February 19, 2010
The other day I was talking to someone about the statistic that supposedly claims people are more afraid of speaking in public than they are of dying–that is, people would rather die than speak in public. As Benjamin Disraeli said, "There are lies, there are damn lies, and there are statistics." And being a politician he was certainly well-acquainted with all three. I’ve really wondered who collected these statistics and if it was the same people who, several years ago, came to the conclusion that left-handers die significantly younger than right-handers. They arrived at this by interviewing people in nursing homes and finding that very few of them were left-handed, so obviously, they thought, all the left-handers died. Being a southpaw myself I was pretty rattled by this news until I learned that the survey was flawed. The people in nursing homes came from a generation where most left-handed children were forced to do everything right-handed, unless it was play baseball where being left-handed can actually be an advantage. Well, it’s an advantage for some people. I’m a lousy baseball player myself, which is why I was second-baseman for the Cubs for three years, but that’s another story.

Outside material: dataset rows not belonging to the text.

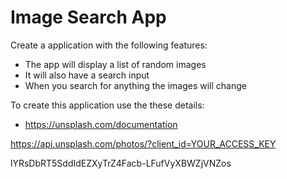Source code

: # Image Search App

Create a application with the following features:

- The app will display a list of random images
- It will also have a search input
- When you search for anything the images will change

To create this application use the these details:

- https://unsplash.com/documentation

https://api.unsplash.com/photos/?client_id=YOUR_ACCESS_KEY


lYRsDbRT5SddIdEZXyTrZ4Facb-LFufVyXBWZjVNZos
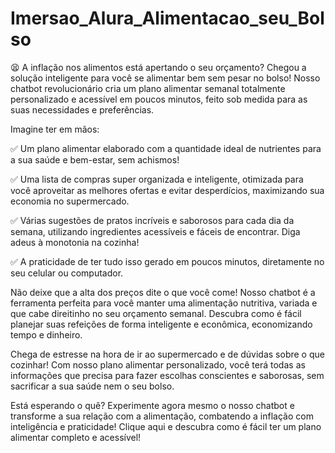 # Imersao_Alura_Alimentacao_seu_Bolso
😫 A inflação nos alimentos está apertando o seu orçamento? Chegou a solução inteligente para você se alimentar bem sem pesar no bolso! Nosso chatbot revolucionário cria um plano alimentar semanal totalmente personalizado e acessível em poucos minutos, feito sob medida para as suas necessidades e preferências.

Imagine ter em mãos:

✅ Um plano alimentar elaborado com a quantidade ideal de nutrientes para a sua saúde e bem-estar, sem achismos!

✅ Uma lista de compras super organizada e inteligente, otimizada para você aproveitar as melhores ofertas e evitar desperdícios, maximizando sua economia no supermercado.

✅ Várias sugestões de pratos incríveis e saborosos para cada dia da semana, utilizando ingredientes acessíveis e fáceis de encontrar. Diga adeus à monotonia na cozinha!

✅ A praticidade de ter tudo isso gerado em poucos minutos, diretamente no seu celular ou computador.

Não deixe que a alta dos preços dite o que você come! Nosso chatbot é a ferramenta perfeita para você manter uma alimentação nutritiva, variada e que cabe direitinho no seu orçamento semanal. Descubra como é fácil planejar suas refeições de forma inteligente e econômica, economizando tempo e dinheiro.

Chega de estresse na hora de ir ao supermercado e de dúvidas sobre o que cozinhar! Com nosso plano alimentar personalizado, você terá todas as informações que precisa para fazer escolhas conscientes e saborosas, sem sacrificar a sua saúde nem o seu bolso.

Está esperando o quê? Experimente agora mesmo o nosso chatbot e transforme a sua relação com a alimentação, combatendo a inflação com inteligência e praticidade! Clique aqui e descubra como é fácil ter um plano alimentar completo e acessível!
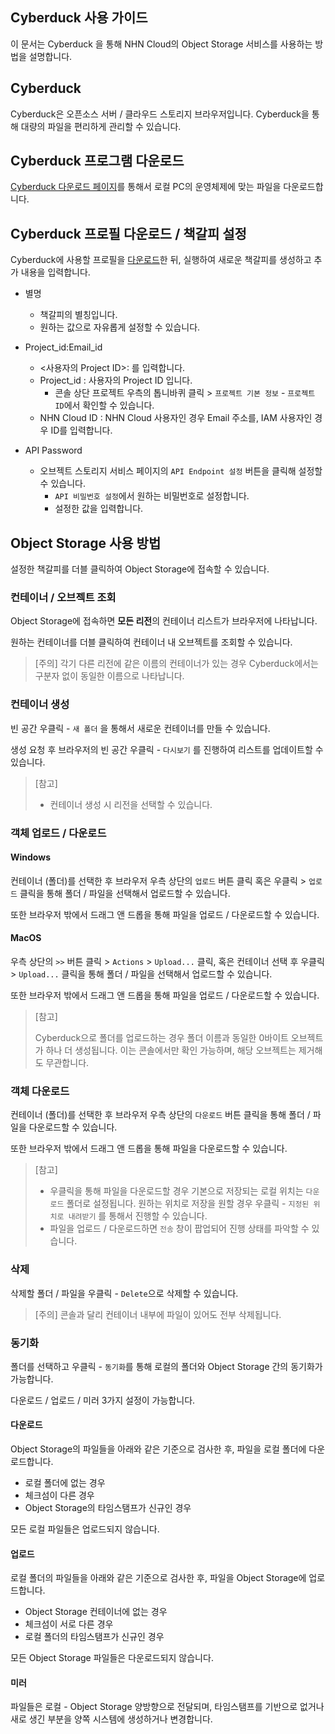 ## Cyberduck 사용 가이드
이 문서는 Cyberduck 을 통해 NHN Cloud의 Object Storage 서비스를 사용하는 방법을 설명합니다.

## Cyberduck

Cyberduck은 오픈소스 서버 / 클라우드 스토리지 브라우저입니다.
Cyberduck을 통해 대량의 파일을 편리하게 관리할 수 있습니다.

## Cyberduck 프로그램 다운로드

[Cyberduck 다운로드 페이지](https://cyberduck.io/download/)를 통해서 로컬 PC의 운영체제에 맞는 파일을 다운로드합니다.

## Cyberduck 프로필 다운로드 / 책갈피 설정

Cyberduck에 사용할 프로필을 [다운로드]()한 뒤, 실행하여 새로운 책갈피를 생성하고 추가 내용을 입력합니다.

- 별명
  - 책갈피의 별칭입니다.
  - 원하는 값으로 자유롭게 설정할 수 있습니다.

- Project_id:Email_id
  - <사용자의 Project ID>:<NHN Cloud ID> 를 입력합니다.
  - Project_id : 사용자의 Project ID 입니다.
    - 콘솔 상단 프로젝트 우측의 톱니바퀴 클릭 > `프로젝트 기본 정보` - `프로젝트 ID`에서 확인할 수 있습니다.
  - NHN Cloud ID : NHN Cloud 사용자인 경우 Email 주소를, IAM 사용자인 경우 ID를 입력합니다.

- API Password
  - 오브젝트 스토리지 서비스 페이지의 `API Endpoint 설정` 버튼을 클릭해 설정할 수 있습니다.
    - `API 비밀번호 설정`에서 원하는 비밀번호로 설정합니다.
    - 설정한 값을 입력합니다.

## Object Storage 사용 방법

설정한 책갈피를 더블 클릭하여 Object Storage에 접속할 수 있습니다.

### 컨테이너 / 오브젝트 조회

Object Storage에 접속하면 **모든 리전**의 컨테이너 리스트가 브라우저에 나타납니다.

원하는 컨테이너를 더블 클릭하여 컨테이너 내 오브젝트를 조회할 수 있습니다.

> [주의]
> 각기 다른 리전에 같은 이름의 컨테이너가 있는 경우 Cyberduck에서는 구분자 없이 동일한 이름으로 나타납니다.

### 컨테이너 생성

빈 공간 우클릭 - `새 폴더` 을 통해서 새로운 컨테이너를 만들 수 있습니다.

생성 요청 후 브라우저의 빈 공간 우클릭 - `다시보기` 를 진행하여 리스트를 업데이트할 수 있습니다.

> [참고]
> - 컨테이너 생성 시 리전을 선택할 수 있습니다.

### 객체 업로드 / 다운로드

#### Windows

컨테이너 (폴더)를 선택한 후 브라우저 우측 상단의 `업로드` 버튼 클릭 혹은 우클릭 > `업로드` 클릭을 통해 폴더 / 파일을 선택해서 업로드할 수 있습니다.

또한 브라우저 밖에서 드래그 앤 드롭을 통해 파일을 업로드 / 다운로드할 수 있습니다.

#### MacOS

우측 상단의 `>>` 버튼 클릭 > `Actions` > `Upload...` 클릭, 혹은 컨테이너 선택 후 우클릭 > `Upload...` 클릭을 통해 폴더 / 파일을 선택해서 업로드할 수 있습니다.

또한 브라우저 밖에서 드래그 앤 드롭을 통해 파일을 업로드 / 다운로드할 수 있습니다.

> [참고]
> 
> Cyberduck으로 폴더를 업로드하는 경우 폴더 이름과 동일한 0바이트 오브젝트가 하나 더 생성됩니다. 이는 콘솔에서만 확인 가능하며, 해당 오브젝트는 제거해도 무관합니다.

### 객체 다운로드

컨테이너 (폴더)를 선택한 후 브라우저 우측 상단의 `다운로드` 버튼 클릭을 통해 폴더 / 파일을 다운로드할 수 있습니다.

또한 브라우저 밖에서 드래그 앤 드롭을 통해 파일을 다운로드할 수 있습니다.



> [참고]
> 
> - 우클릭을 통해 파일을 다운로드할 경우 기본으로 저장되는 로컬 위치는 `다운로드` 폴더로 설정됩니다. 원하는 위치로 저장을 원할 경우 우클릭 - `지정된 위치로 내려받기` 를 통해서 진행할 수 있습니다.
> - 파일을 업로드 / 다운로드하면 `전송` 창이 팝업되어 진행 상태를 파악할 수 있습니다.

### 삭제

삭제할 폴더 / 파일을 우클릭 - `Delete`으로 삭제할 수 있습니다.

> [주의]
콘솔과 달리 컨테이너 내부에 파일이 있어도 전부 삭제됩니다.

### 동기화

폴더를 선택하고 우클릭 - `동기화`를 통해 로컬의 폴더와 Object Storage 간의 동기화가 가능합니다.

다운로드 / 업로드 / 미러 3가지 설정이 가능합니다.

#### 다운로드

Object Storage의 파일들을 아래와 같은 기준으로 검사한 후, 파일을 로컬 폴더에 다운로드합니다.

- 로컬 폴더에 없는 경우
- 체크섬이 다른 경우
- Object Storage의 타임스탬프가 신규인 경우

모든 로컬 파일들은 업로드되지 않습니다.

#### 업로드

로컬 폴더의 파일들을 아래와 같은 기준으로 검사한 후, 파일을 Object Storage에 업로드합니다.

- Object Storage 컨테이너에 없는 경우
- 체크섬이 서로 다른 경우
- 로컬 폴더의 타임스탬프가 신규인 경우

모든 Object Storage 파일들은 다운로드되지 않습니다.

#### 미러

파일들은 로컬 - Object Storage 양방향으로 전달되며, 타임스탬프를 기반으로 없거나 새로 생긴 부분을 양쪽 시스템에 생성하거나 변경합니다.


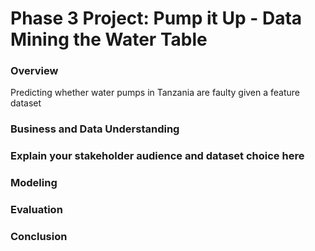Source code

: # Phase 3 Project: Pump it Up - Data Mining the Water Table



### Overview
Predicting whether water pumps in Tanzania are faulty given a feature dataset

### Business and Data Understanding

### Explain your stakeholder audience and dataset choice here

### Modeling

### Evaluation

### Conclusion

What I’ve always wondered about the public speaking or death statistic is how the original question was phrased. If you ask someone "What do you fear most?" you’re probably going to get a tremendous range of answers and for many people death may not even come to mind because, while it’s not something anyone I know really looks forward to, we’ve all got to cash in our chips eventually, whereas speaking in public is something not everyone will have to face and which anyone who’s really that terrified of it could probably get out of. On the other hand if some stranger came up to me and said, "Okay, your choices are speaking in public or death," I’d have to be pretty darn scared of public speaking to say, "Well, as long as the death is painless and doesn’t involve heights or centipedes…" No, my initial response would be, "Is there a podium or am I just going to have to stand up there by myself?" And if someone gave me those choices I’m pretty sure I’d consider that a threat, which is a lot scarier than public speaking, so I’d take the opportunity to talk to the crowd on a subject very dear to me. And that subject would be: Help, there’s a crazy guy who’s just threatened to kill me if I don’t get up here and speak, so could someone please call the police?